──────── Records for the exercise

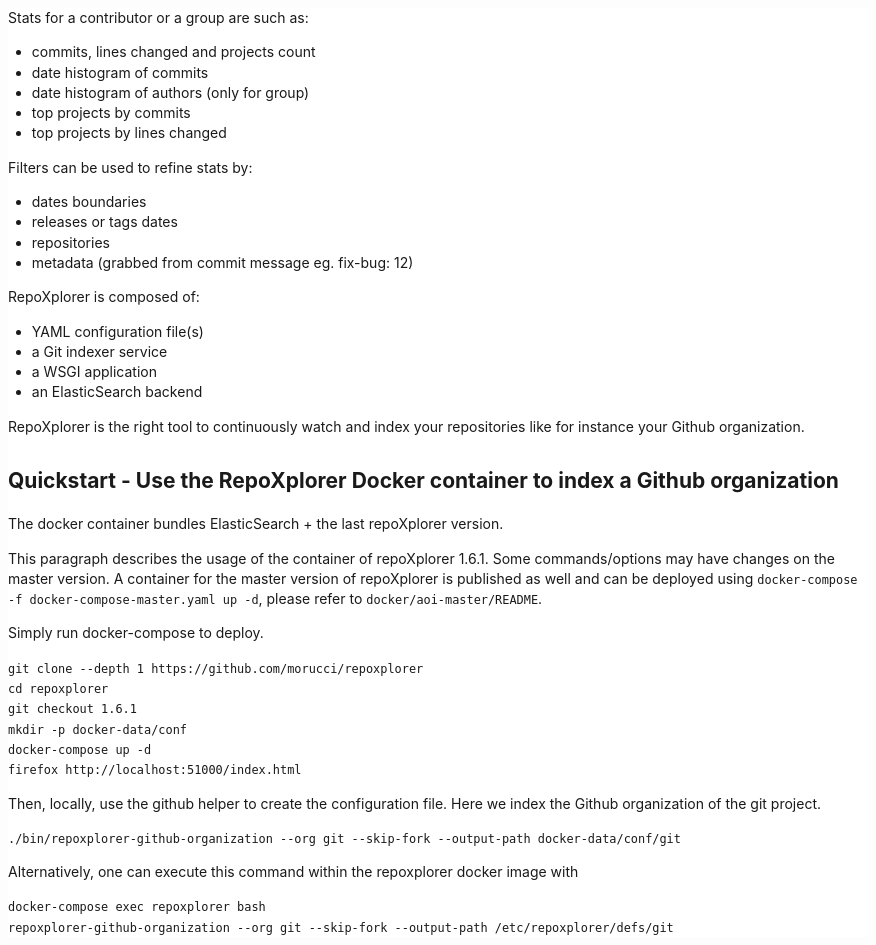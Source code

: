 Stats for a contributor or a group are such as:

- commits, lines changed and projects count
- date histogram of commits
- date histogram of authors (only for group)
- top projects by commits
- top projects by lines changed

Filters can be used to refine stats by:

- dates boundaries
- releases or tags dates
- repositories
- metadata (grabbed from commit message eg. fix-bug: 12)

RepoXplorer is composed of:

- YAML configuration file(s)
- a Git indexer service
- a WSGI application
- an ElasticSearch backend

RepoXplorer is the right tool to continuously watch and index your
repositories like for instance your Github organization.

## Quickstart - Use the RepoXplorer Docker container to index a Github organization

The docker container bundles ElasticSearch + the last repoXplorer version.

This paragraph describes the usage of the container of repoXplorer 1.6.1. Some
commands/options may have changes on the master version. A container for the
master version of repoXplorer is published as well and can be deployed using
`docker-compose -f docker-compose-master.yaml up -d`, please refer to
`docker/aoi-master/README`.

Simply run docker-compose to deploy.

```Shell
git clone --depth 1 https://github.com/morucci/repoxplorer
cd repoxplorer
git checkout 1.6.1
mkdir -p docker-data/conf
docker-compose up -d
firefox http://localhost:51000/index.html
```

Then, locally, use the github helper to create the configuration file. Here we index
the Github organization of the git project.

```Shell
./bin/repoxplorer-github-organization --org git --skip-fork --output-path docker-data/conf/git
```

Alternatively, one can execute this command within the repoxplorer docker image with

```Shell
docker-compose exec repoxplorer bash
repoxplorer-github-organization --org git --skip-fork --output-path /etc/repoxplorer/defs/git
```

────────────────

## Task statement:
Count each line of the listing above in which "lines" appears, and give that count with nothing added.

## Written answer:
2